═════ Dataset content ═════

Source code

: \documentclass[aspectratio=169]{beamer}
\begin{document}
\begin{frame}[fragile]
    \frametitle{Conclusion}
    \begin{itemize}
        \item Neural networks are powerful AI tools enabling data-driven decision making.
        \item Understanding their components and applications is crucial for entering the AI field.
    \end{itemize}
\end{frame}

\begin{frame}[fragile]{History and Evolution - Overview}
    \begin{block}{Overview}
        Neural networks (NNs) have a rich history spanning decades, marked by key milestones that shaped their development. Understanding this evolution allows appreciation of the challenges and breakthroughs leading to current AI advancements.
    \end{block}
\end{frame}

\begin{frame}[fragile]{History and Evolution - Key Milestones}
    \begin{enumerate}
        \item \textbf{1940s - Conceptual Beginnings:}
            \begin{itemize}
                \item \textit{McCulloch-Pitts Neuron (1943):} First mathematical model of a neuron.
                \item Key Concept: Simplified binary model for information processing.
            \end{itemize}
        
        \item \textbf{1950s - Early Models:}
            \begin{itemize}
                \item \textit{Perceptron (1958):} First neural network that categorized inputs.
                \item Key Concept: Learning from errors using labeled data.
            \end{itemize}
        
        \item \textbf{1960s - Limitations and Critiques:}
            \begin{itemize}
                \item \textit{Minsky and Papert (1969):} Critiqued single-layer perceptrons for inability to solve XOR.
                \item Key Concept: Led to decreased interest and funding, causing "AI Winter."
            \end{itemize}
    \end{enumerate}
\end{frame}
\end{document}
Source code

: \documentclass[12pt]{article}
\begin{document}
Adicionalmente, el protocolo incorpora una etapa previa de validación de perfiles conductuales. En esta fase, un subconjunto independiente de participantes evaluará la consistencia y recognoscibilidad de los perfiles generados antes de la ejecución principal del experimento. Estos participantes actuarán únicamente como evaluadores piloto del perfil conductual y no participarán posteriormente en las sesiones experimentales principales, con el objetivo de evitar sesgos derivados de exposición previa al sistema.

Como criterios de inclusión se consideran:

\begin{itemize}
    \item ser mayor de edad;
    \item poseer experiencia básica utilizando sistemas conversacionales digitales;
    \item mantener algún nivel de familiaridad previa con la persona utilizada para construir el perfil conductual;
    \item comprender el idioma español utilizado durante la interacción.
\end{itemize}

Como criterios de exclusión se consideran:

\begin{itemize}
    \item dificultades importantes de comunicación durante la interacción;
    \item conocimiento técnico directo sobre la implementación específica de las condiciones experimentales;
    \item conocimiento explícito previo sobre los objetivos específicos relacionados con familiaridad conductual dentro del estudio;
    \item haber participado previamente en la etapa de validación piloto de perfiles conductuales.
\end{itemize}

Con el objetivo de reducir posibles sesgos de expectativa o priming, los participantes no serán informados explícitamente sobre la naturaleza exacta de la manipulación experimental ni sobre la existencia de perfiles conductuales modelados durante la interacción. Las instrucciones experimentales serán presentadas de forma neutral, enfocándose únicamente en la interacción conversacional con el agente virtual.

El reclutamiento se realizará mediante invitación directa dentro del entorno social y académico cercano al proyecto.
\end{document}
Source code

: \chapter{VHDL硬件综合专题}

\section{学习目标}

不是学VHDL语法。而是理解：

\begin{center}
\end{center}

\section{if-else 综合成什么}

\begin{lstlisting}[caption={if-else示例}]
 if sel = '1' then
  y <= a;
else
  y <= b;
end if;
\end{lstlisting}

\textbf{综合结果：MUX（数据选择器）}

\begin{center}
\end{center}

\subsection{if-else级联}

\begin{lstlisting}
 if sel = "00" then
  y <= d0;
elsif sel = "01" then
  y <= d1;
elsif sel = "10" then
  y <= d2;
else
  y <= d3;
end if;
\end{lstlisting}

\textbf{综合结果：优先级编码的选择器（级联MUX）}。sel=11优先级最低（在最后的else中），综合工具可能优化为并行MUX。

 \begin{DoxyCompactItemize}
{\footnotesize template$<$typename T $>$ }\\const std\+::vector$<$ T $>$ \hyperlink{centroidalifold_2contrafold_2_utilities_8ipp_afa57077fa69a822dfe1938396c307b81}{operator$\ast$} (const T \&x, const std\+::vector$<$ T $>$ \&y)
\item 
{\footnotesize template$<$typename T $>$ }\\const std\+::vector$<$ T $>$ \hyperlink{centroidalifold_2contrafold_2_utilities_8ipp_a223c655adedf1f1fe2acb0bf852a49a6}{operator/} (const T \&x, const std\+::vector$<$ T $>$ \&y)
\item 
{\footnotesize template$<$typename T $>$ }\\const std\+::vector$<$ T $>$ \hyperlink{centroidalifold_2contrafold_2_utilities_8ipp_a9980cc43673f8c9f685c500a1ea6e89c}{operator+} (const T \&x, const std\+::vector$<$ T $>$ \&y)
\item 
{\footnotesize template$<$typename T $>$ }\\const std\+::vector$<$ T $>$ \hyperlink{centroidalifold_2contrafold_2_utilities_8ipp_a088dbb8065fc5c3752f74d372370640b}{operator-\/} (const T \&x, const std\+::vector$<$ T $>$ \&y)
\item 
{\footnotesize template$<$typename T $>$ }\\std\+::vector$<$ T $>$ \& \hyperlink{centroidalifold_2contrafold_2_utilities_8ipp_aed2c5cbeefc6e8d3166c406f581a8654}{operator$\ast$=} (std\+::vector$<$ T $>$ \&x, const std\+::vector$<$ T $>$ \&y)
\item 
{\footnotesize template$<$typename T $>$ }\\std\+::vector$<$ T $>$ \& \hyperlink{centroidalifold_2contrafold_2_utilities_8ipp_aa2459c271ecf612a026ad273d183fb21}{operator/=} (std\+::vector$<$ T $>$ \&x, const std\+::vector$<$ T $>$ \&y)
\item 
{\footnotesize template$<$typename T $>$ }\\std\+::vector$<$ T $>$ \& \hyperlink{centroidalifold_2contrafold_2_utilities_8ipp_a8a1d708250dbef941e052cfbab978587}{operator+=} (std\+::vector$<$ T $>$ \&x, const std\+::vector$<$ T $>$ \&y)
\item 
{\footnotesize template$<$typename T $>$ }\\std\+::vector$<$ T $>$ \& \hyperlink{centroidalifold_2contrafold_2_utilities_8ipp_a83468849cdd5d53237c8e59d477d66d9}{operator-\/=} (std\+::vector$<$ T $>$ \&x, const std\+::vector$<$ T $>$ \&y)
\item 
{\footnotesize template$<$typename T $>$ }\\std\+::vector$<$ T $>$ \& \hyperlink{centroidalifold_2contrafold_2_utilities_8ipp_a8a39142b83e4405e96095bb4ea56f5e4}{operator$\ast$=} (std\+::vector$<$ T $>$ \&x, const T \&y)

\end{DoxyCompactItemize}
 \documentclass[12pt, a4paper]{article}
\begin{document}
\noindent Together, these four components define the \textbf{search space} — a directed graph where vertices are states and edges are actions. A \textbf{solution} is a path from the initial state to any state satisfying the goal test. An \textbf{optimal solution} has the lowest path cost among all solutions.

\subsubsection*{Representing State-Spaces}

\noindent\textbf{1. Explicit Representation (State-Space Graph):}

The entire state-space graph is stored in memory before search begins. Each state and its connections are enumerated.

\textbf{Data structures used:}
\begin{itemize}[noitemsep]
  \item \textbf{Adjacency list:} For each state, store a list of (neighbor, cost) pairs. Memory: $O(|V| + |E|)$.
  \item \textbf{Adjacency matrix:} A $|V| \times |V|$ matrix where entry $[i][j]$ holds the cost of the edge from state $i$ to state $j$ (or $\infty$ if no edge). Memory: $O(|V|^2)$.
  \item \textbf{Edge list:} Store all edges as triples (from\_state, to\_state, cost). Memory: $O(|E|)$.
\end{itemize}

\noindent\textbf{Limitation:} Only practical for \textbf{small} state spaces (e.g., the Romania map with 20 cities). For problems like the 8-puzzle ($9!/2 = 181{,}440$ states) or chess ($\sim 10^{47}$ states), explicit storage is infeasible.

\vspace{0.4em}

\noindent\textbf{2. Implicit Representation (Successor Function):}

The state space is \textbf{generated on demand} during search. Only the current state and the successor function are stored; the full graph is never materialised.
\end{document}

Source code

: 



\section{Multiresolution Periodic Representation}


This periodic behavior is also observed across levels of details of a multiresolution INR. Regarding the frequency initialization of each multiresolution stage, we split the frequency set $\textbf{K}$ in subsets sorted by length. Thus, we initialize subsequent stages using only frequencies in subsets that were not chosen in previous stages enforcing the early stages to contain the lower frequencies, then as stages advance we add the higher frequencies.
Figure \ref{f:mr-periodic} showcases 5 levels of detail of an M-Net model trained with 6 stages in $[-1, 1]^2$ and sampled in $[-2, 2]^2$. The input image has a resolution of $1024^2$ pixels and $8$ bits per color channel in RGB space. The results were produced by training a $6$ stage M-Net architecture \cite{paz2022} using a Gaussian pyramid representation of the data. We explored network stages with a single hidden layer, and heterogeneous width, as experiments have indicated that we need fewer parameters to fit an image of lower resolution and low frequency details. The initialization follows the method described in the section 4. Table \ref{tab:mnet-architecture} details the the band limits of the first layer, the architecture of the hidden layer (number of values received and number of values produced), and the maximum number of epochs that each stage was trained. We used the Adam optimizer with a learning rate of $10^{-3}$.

═════

_Work required_
Could you retype exactly the lines from the first one of the records through the line containing "to solve XOR.", both included, and nothing more?

_Response for this exercise_
Source code

: \documentclass[aspectratio=169]{beamer}
\begin{document}
\begin{frame}[fragile]
    \frametitle{Conclusion}
    \begin{itemize}
        \item Neural networks are powerful AI tools enabling data-driven decision making.
        \item Understanding their components and applications is crucial for entering the AI field.
    \end{itemize}
\end{frame}

\begin{frame}[fragile]{History and Evolution - Overview}
    \begin{block}{Overview}
        Neural networks (NNs) have a rich history spanning decades, marked by key milestones that shaped their development. Understanding this evolution allows appreciation of the challenges and breakthroughs leading to current AI advancements.
    \end{block}
\end{frame}

\begin{frame}[fragile]{History and Evolution - Key Milestones}
    \begin{enumerate}
        \item \textbf{1940s - Conceptual Beginnings:}
            \begin{itemize}
                \item \textit{McCulloch-Pitts Neuron (1943):} First mathematical model of a neuron.
                \item Key Concept: Simplified binary model for information processing.
            \end{itemize}
        
        \item \textbf{1950s - Early Models:}
            \begin{itemize}
                \item \textit{Perceptron (1958):} First neural network that categorized inputs.
                \item Key Concept: Learning from errors using labeled data.
            \end{itemize}
        
        \item \textbf{1960s - Limitations and Critiques:}
            \begin{itemize}
                \item \textit{Minsky and Papert (1969):} Critiqued single-layer perceptrons for inability to solve XOR.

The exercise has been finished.